Since 2016, international organizations must have
permission from the state to operate in the country. In
2017, an organization that works for the rights of LGBTQ
people was denied employment in the country when their
work was considered to be contrary to Togo's norms and
Togo's largest ethnic group, éwé, is associated with
the opposition and is excluded from political influence.
Women and men are formally equal before the law, but
in practice women do not have the same opportunities in
education and in the labor market. Women are
under-represented in political contexts and are also not
encouraged to engage politically.
Corruption is widespread. In 2017, the authorities
set up a special unit to combat corruption, but most of
its officials are linked to the regime. In 2019, Togo
ranked 130th among 180 countries in the Transparency
International Index of Corruption in the World (see full
list here). It was a position worse than the year
Freedom of expression and media
Freedom of the press and opinion are enshrined in the
constitution, but are not always respected by the
regime. The control of the mass media has traditionally
been great, leading to self-censorship among
journalists, especially in connection with elections.

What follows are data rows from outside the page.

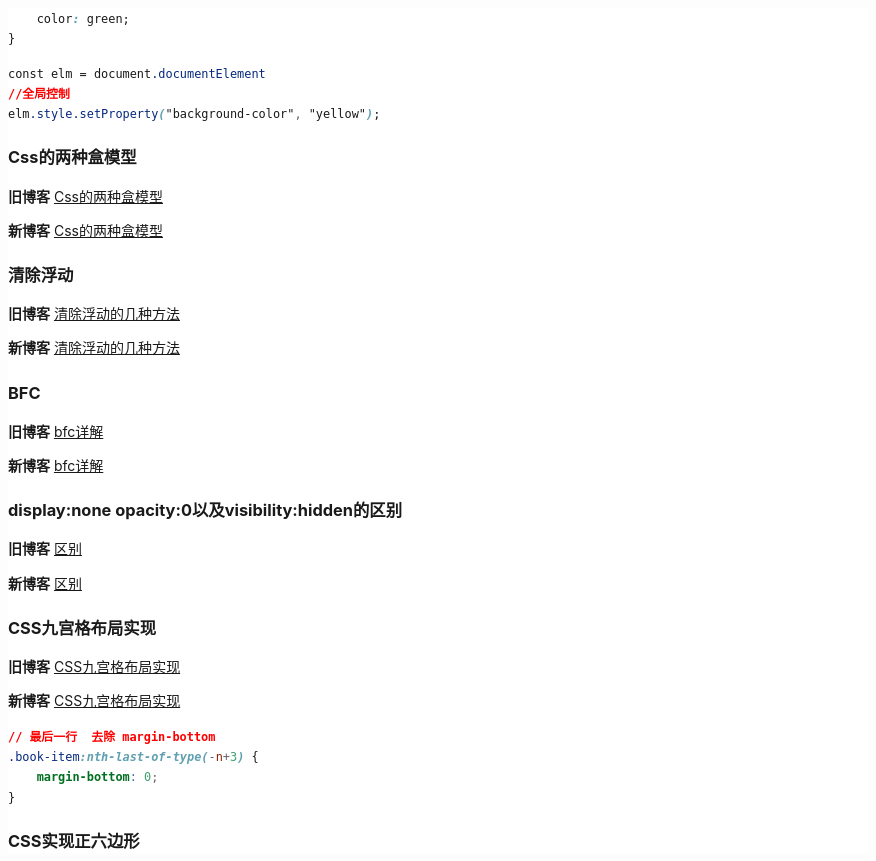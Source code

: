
 ```css
    color: green;
}
```

```css
const elm = document.documentElement
//全局控制 
elm.style.setProperty("background-color", "yellow");
```

### Css的两种盒模型

**旧博客**
[ Css的两种盒模型](/workspace/Css/box-sizing/) 

**新博客**
[Css的两种盒模型](http://blog.wk.jing999.cn//2019/01/21/workspace/Css/box-sizing/) 

### 清除浮动

**旧博客**
[清除浮动的几种方法](/workspace/Css/clearfix/)

**新博客**
[清除浮动的几种方法](http://blog.wk.jing999.cn/2018/01/20/workspace/Css/clearfix/)

### BFC

**旧博客**
[bfc详解](/workspace/Css/bfc/)

**新博客**
[bfc详解](http://blog.wk.jing999.cn/2018/01/20/workspace/Css/bfc/)

### display:none opacity:0以及visibility:hidden的区别

**旧博客**
[区别](/workspace/Css/hidden/)

**新博客**
[区别](http://blog.wk.jing999.cn/2018/01/20/workspace/Css/hidden/)

### CSS九宫格布局实现

**旧博客**
[CSS九宫格布局实现](/workspace/Css/lattice/)

**新博客**
[CSS九宫格布局实现](http://blog.wk.jing999.cn/2018/01/20/workspace/Css/lattice/)

```css
// 最后一行  去除 margin-bottom
.book-item:nth-last-of-type(-n+3) {
    margin-bottom: 0;
}
```
### CSS实现正六边形
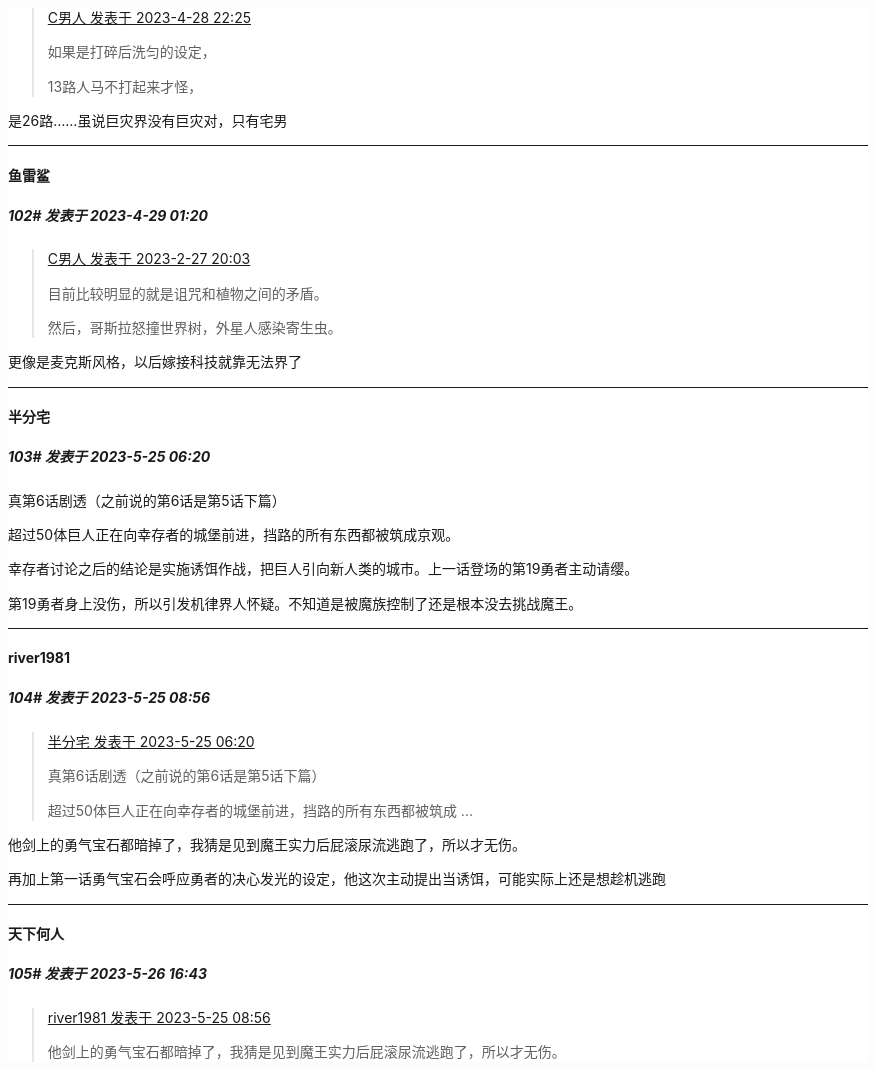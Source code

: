<blockquote><a href="httphttps://bbs.saraba1st.com/2b/forum.php?mod=redirect&amp;goto=findpost&amp;pid=60654844&amp;ptid=2107078" target="_blank">C男人 发表于 2023-4-28 22:25</a>

如果是打碎后洗匀的设定，

13路人马不打起来才怪，</blockquote>
是26路……虽说巨灾界没有巨灾对，只有宅男

*****

####  鱼雷鲨  
##### 102#       发表于 2023-4-29 01:20

<blockquote><a href="httphttps://bbs.saraba1st.com/2b/forum.php?mod=redirect&amp;goto=findpost&amp;pid=59907270&amp;ptid=2107078" target="_blank">C男人 发表于 2023-2-27 20:03</a>

目前比较明显的就是诅咒和植物之间的矛盾。

然后，哥斯拉怒撞世界树，外星人感染寄生虫。</blockquote>
更像是麦克斯风格，以后嫁接科技就靠无法界了

*****

####  半分宅  
##### 103#       发表于 2023-5-25 06:20

真第6话剧透（之前说的第6话是第5话下篇）

超过50体巨人正在向幸存者的城堡前进，挡路的所有东西都被筑成京观。

幸存者讨论之后的结论是实施诱饵作战，把巨人引向新人类的城市。上一话登场的第19勇者主动请缨。

第19勇者身上没伤，所以引发机律界人怀疑。不知道是被魔族控制了还是根本没去挑战魔王。

*****

####  river1981  
##### 104#       发表于 2023-5-25 08:56

<blockquote><a href="httphttps://bbs.saraba1st.com/2b/forum.php?mod=redirect&amp;goto=findpost&amp;pid=60980983&amp;ptid=2107078" target="_blank">半分宅 发表于 2023-5-25 06:20</a>

真第6话剧透（之前说的第6话是第5话下篇）

超过50体巨人正在向幸存者的城堡前进，挡路的所有东西都被筑成 ...</blockquote>
他剑上的勇气宝石都暗掉了，我猜是见到魔王实力后屁滚尿流逃跑了，所以才无伤。

再加上第一话勇气宝石会呼应勇者的决心发光的设定，他这次主动提出当诱饵，可能实际上还是想趁机逃跑

*****

####  天下何人  
##### 105#       发表于 2023-5-26 16:43

<blockquote><a href="httphttps://bbs.saraba1st.com/2b/forum.php?mod=redirect&amp;goto=findpost&amp;pid=60981709&amp;ptid=2107078" target="_blank">river1981 发表于 2023-5-25 08:56</a>

他剑上的勇气宝石都暗掉了，我猜是见到魔王实力后屁滚尿流逃跑了，所以才无伤。
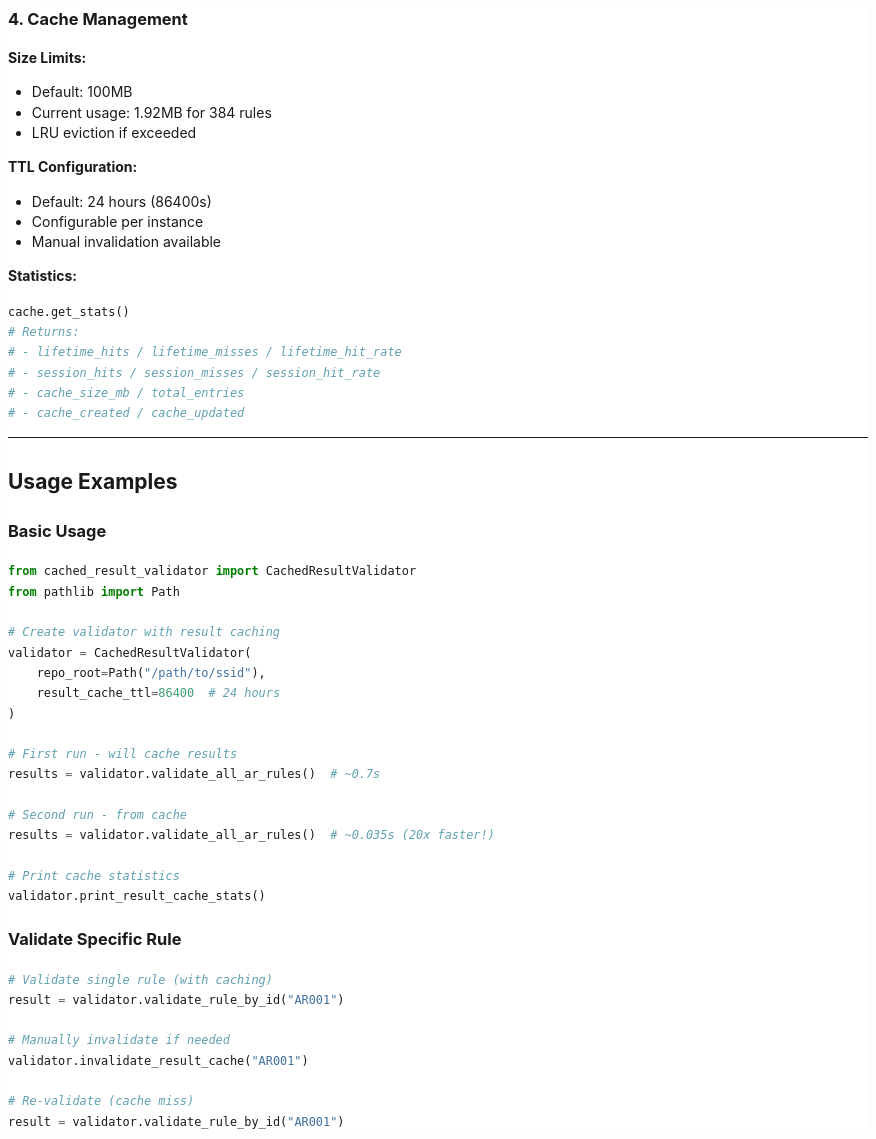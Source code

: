 ### 4. Cache Management

**Size Limits:**
- Default: 100MB
- Current usage: 1.92MB for 384 rules
- LRU eviction if exceeded

**TTL Configuration:**
- Default: 24 hours (86400s)
- Configurable per instance
- Manual invalidation available

**Statistics:**
```python
cache.get_stats()
# Returns:
# - lifetime_hits / lifetime_misses / lifetime_hit_rate
# - session_hits / session_misses / session_hit_rate
# - cache_size_mb / total_entries
# - cache_created / cache_updated
```

---

## Usage Examples

### Basic Usage

```python
from cached_result_validator import CachedResultValidator
from pathlib import Path

# Create validator with result caching
validator = CachedResultValidator(
    repo_root=Path("/path/to/ssid"),
    result_cache_ttl=86400  # 24 hours
)

# First run - will cache results
results = validator.validate_all_ar_rules()  # ~0.7s

# Second run - from cache
results = validator.validate_all_ar_rules()  # ~0.035s (20x faster!)

# Print cache statistics
validator.print_result_cache_stats()
```

### Validate Specific Rule

```python
# Validate single rule (with caching)
result = validator.validate_rule_by_id("AR001")

# Manually invalidate if needed
validator.invalidate_result_cache("AR001")

# Re-validate (cache miss)
result = validator.validate_rule_by_id("AR001")
```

Violence or threats against journalists are rarely
investigated by the police. A special authority has the
right to prosecute journalists who it considers violate
the press ethical rules, threaten the country's security
or disseminate "false" information.
In recent years, the media situation has improved
somewhat. Several charges against journalists have been
dropped, while increased revenues have given the media
greater leeway. Reporters Without Borders ranked Togo in
number 71 in 180 countries in its press freedom index
(see full list here). This means an improvement of 15
investments over two years.
Togo has a public policy principle that guarantees
citizens the right to public documents, but it is not
always complied with.
The regime has occasionally blocked access to the
internet in connection with demonstrations.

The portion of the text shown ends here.